╭─ Data for processing

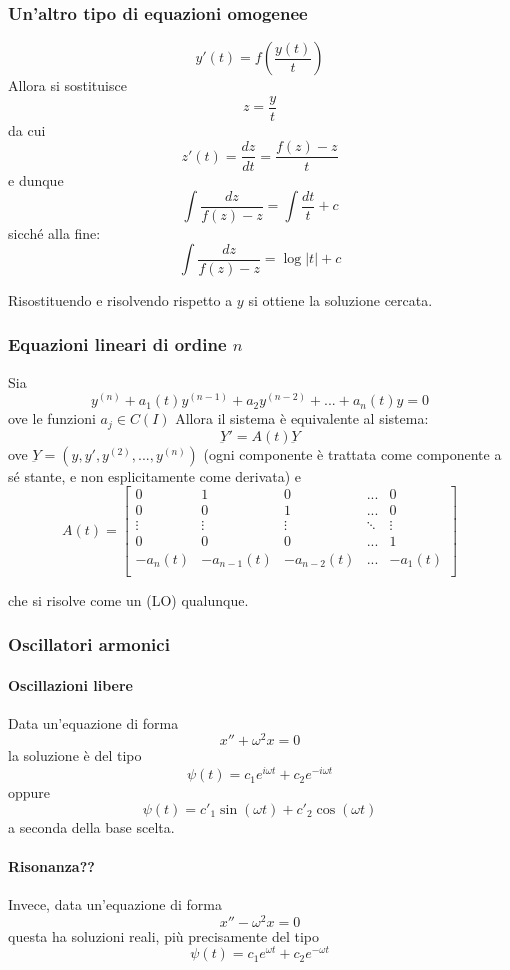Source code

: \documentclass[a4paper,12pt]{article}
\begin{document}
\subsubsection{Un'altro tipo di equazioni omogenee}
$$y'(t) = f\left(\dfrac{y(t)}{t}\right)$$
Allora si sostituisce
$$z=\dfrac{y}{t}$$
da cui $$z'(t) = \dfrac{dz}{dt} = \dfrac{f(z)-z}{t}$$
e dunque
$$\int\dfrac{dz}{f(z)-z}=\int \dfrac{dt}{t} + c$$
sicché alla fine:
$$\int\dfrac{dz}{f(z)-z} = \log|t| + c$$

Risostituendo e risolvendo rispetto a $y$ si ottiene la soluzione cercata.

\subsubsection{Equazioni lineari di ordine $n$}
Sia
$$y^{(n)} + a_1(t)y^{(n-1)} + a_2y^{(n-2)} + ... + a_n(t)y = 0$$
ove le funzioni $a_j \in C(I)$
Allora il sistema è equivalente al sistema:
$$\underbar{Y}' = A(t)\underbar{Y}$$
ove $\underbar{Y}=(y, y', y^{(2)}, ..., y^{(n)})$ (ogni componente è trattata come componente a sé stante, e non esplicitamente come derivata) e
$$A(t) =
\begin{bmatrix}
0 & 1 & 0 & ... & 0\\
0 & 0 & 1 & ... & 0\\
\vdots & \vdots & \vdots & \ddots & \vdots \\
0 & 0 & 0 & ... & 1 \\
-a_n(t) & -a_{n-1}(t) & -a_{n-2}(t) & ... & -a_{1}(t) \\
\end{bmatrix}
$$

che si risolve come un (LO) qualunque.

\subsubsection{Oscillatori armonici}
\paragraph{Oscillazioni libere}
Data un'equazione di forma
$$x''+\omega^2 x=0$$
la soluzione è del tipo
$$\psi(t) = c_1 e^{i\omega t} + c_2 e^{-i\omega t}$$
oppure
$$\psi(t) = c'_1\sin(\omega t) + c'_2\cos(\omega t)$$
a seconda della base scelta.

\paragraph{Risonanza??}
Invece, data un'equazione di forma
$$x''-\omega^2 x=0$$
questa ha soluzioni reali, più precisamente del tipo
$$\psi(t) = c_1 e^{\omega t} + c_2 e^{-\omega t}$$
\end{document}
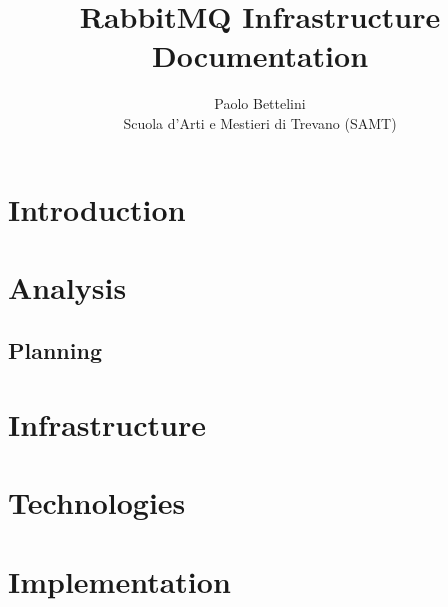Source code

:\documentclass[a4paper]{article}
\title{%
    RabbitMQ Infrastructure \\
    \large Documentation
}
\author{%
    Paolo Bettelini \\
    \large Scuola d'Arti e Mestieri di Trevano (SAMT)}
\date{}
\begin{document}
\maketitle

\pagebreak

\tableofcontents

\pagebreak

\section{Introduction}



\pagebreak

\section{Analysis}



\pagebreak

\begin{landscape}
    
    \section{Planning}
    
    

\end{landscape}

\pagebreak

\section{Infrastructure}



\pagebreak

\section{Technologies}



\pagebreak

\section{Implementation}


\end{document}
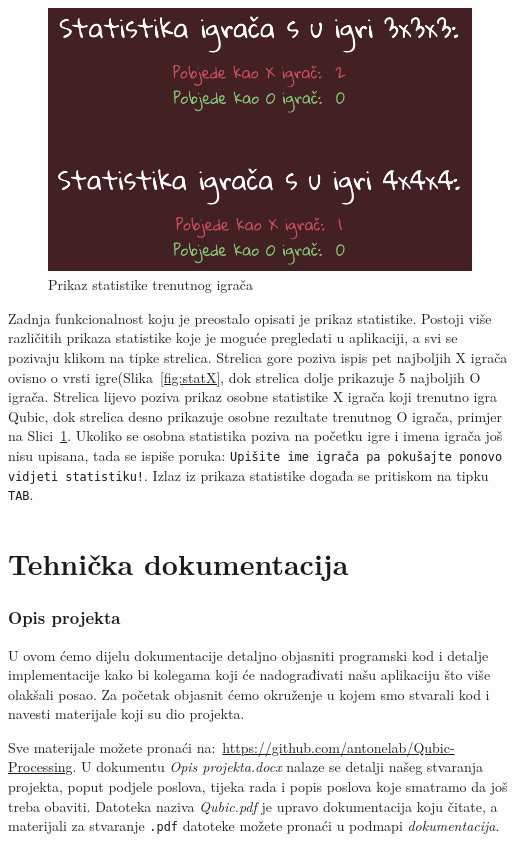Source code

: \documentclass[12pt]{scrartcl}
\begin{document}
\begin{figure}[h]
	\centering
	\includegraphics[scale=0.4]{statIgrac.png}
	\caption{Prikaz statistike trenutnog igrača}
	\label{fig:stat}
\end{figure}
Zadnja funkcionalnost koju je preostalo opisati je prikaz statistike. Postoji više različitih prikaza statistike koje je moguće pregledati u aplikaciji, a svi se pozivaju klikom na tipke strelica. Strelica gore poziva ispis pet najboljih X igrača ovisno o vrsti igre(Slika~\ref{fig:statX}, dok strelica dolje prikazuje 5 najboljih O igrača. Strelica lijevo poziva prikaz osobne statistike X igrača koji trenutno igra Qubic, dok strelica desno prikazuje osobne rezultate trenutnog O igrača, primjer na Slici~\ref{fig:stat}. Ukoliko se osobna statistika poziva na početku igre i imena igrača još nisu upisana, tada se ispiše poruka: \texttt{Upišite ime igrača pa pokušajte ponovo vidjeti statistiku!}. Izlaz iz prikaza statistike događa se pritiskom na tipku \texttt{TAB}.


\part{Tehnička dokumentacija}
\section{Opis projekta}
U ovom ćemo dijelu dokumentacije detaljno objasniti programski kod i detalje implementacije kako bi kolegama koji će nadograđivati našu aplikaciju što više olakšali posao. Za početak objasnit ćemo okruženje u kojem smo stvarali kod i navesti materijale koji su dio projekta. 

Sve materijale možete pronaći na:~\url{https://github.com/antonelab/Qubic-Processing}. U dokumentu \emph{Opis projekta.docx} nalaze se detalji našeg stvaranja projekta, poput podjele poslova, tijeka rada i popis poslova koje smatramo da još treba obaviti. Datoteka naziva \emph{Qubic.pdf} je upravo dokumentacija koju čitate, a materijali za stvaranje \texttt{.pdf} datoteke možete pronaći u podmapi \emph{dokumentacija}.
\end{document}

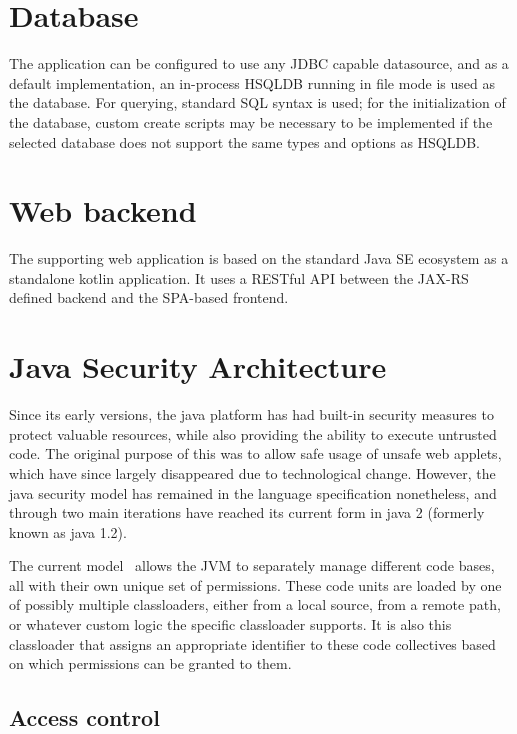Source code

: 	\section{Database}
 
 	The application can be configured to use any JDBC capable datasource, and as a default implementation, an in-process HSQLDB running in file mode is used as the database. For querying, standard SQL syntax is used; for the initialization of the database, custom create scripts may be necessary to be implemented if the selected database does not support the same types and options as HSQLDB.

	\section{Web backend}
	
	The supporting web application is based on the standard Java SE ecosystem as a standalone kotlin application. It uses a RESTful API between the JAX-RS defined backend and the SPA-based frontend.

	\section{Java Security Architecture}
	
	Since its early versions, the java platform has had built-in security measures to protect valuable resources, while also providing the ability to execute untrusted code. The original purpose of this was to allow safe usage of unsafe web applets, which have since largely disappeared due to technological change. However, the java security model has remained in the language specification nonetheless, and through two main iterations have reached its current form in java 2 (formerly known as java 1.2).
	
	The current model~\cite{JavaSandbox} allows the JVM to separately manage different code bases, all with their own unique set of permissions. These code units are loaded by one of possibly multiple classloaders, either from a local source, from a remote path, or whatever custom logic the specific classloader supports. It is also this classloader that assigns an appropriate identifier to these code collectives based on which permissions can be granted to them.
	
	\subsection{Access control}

╰─
╭─ Data for processing

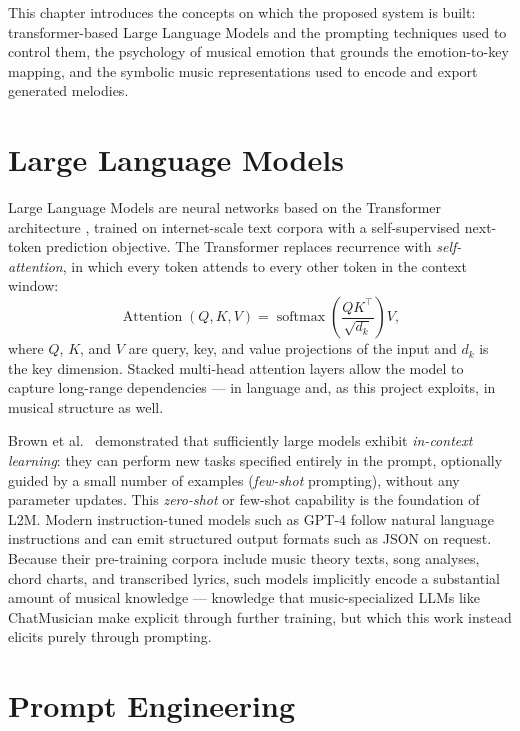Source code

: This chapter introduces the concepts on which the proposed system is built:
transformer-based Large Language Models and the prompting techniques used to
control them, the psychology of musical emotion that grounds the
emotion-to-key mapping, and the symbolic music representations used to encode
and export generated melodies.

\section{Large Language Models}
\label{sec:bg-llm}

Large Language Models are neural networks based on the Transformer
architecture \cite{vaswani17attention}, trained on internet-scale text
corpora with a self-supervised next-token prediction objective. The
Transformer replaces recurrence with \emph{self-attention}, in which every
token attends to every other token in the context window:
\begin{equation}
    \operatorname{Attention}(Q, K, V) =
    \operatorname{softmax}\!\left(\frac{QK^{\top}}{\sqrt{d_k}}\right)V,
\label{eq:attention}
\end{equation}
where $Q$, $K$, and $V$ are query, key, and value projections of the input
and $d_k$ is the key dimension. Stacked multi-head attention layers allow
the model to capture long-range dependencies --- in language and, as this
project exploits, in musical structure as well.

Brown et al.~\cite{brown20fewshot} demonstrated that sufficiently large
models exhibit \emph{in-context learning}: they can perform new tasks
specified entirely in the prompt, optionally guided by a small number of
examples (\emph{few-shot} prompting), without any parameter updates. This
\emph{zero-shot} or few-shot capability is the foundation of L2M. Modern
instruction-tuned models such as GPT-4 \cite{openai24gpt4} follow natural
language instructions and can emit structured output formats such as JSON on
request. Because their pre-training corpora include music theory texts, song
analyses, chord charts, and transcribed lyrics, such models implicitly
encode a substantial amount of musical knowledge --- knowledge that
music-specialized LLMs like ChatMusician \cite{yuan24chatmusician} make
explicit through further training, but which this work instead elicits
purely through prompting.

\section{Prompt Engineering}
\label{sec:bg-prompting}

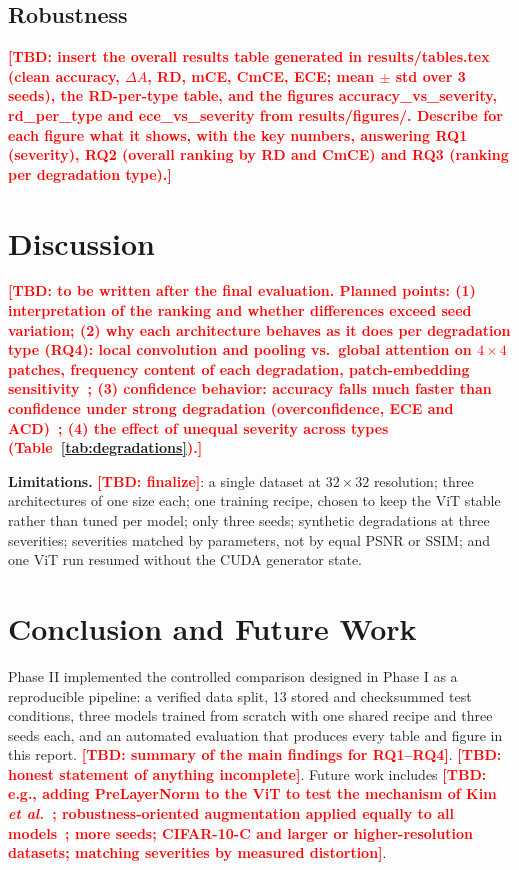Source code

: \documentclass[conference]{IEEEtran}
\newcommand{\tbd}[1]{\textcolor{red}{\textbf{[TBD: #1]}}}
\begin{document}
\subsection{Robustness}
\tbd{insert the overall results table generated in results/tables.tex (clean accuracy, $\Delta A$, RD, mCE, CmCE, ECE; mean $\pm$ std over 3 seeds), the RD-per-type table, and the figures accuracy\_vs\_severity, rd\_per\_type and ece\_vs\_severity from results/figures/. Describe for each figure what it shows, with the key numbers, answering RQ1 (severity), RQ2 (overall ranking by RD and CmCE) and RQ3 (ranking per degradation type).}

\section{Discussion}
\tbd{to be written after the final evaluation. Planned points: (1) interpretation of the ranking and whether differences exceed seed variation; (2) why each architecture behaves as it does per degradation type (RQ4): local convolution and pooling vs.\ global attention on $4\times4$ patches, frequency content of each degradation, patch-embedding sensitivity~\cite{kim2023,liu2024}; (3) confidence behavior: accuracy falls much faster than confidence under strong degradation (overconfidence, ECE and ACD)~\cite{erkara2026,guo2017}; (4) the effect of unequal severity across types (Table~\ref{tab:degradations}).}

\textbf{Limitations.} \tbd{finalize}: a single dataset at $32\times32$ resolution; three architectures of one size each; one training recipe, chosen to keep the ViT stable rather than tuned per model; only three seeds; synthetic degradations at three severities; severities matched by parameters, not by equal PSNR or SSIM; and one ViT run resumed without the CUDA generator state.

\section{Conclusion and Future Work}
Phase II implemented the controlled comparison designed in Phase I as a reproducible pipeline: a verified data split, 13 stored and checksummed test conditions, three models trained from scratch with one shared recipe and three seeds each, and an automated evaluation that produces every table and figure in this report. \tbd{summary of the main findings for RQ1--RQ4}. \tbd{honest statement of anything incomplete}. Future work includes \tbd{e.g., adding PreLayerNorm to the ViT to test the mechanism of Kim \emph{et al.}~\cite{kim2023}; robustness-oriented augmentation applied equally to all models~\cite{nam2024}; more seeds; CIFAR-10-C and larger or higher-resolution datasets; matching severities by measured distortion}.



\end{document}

╰─

*Task to complete:* When you reach the line containing "Allora il sistema" in the entries above, begin restating word for word, and stop once the line containing "RabbitMQ Infrastructure \\" has been given. Omit the pictures.

*Output of the exercise:*
Allora il sistema è equivalente al sistema:
$$\underbar{Y}' = A(t)\underbar{Y}$$
ove $\underbar{Y}=(y, y', y^{(2)}, ..., y^{(n)})$ (ogni componente è trattata come componente a sé stante, e non esplicitamente come derivata) e
$$A(t) =
\begin{bmatrix}
0 & 1 & 0 & ... & 0\\
0 & 0 & 1 & ... & 0\\
\vdots & \vdots & \vdots & \ddots & \vdots \\
0 & 0 & 0 & ... & 1 \\
-a_n(t) & -a_{n-1}(t) & -a_{n-2}(t) & ... & -a_{1}(t) \\
\end{bmatrix}
$$

che si risolve come un (LO) qualunque.

\subsubsection{Oscillatori armonici}
\paragraph{Oscillazioni libere}
Data un'equazione di forma
$$x''+\omega^2 x=0$$
la soluzione è del tipo
$$\psi(t) = c_1 e^{i\omega t} + c_2 e^{-i\omega t}$$
oppure
$$\psi(t) = c'_1\sin(\omega t) + c'_2\cos(\omega t)$$
a seconda della base scelta.

\paragraph{Risonanza??}
Invece, data un'equazione di forma
$$x''-\omega^2 x=0$$
questa ha soluzioni reali, più precisamente del tipo
$$\psi(t) = c_1 e^{\omega t} + c_2 e^{-\omega t}$$
\end{document}
Source code

:\documentclass[a4paper]{article}
\title{%
    RabbitMQ Infrastructure \\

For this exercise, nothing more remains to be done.